--- WORK TO BE COMPLETED ---
Copy out every line of the records where the string "label" occurs.

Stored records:
========

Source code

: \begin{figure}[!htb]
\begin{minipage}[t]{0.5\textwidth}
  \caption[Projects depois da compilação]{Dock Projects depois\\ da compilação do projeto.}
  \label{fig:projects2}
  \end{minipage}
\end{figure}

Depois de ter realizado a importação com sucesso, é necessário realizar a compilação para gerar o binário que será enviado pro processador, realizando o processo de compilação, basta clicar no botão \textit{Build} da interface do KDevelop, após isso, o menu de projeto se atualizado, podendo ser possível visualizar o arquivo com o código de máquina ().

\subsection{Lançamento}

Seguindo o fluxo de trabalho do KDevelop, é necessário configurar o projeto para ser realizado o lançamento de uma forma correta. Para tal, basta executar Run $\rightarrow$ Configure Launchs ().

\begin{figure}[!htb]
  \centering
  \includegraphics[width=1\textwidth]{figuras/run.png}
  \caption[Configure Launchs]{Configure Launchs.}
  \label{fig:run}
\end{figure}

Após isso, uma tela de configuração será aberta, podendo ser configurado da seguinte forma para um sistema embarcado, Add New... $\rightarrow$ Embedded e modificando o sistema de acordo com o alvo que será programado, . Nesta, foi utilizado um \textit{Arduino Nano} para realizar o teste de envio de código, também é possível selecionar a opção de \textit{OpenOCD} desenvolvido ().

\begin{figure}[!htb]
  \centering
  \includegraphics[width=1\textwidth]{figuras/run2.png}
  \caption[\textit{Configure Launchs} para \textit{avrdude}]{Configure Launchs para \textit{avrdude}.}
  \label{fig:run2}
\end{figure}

========

--- TASK OUTPUT ---
  \label{fig:projects2}
  \label{fig:run}
  \label{fig:run2}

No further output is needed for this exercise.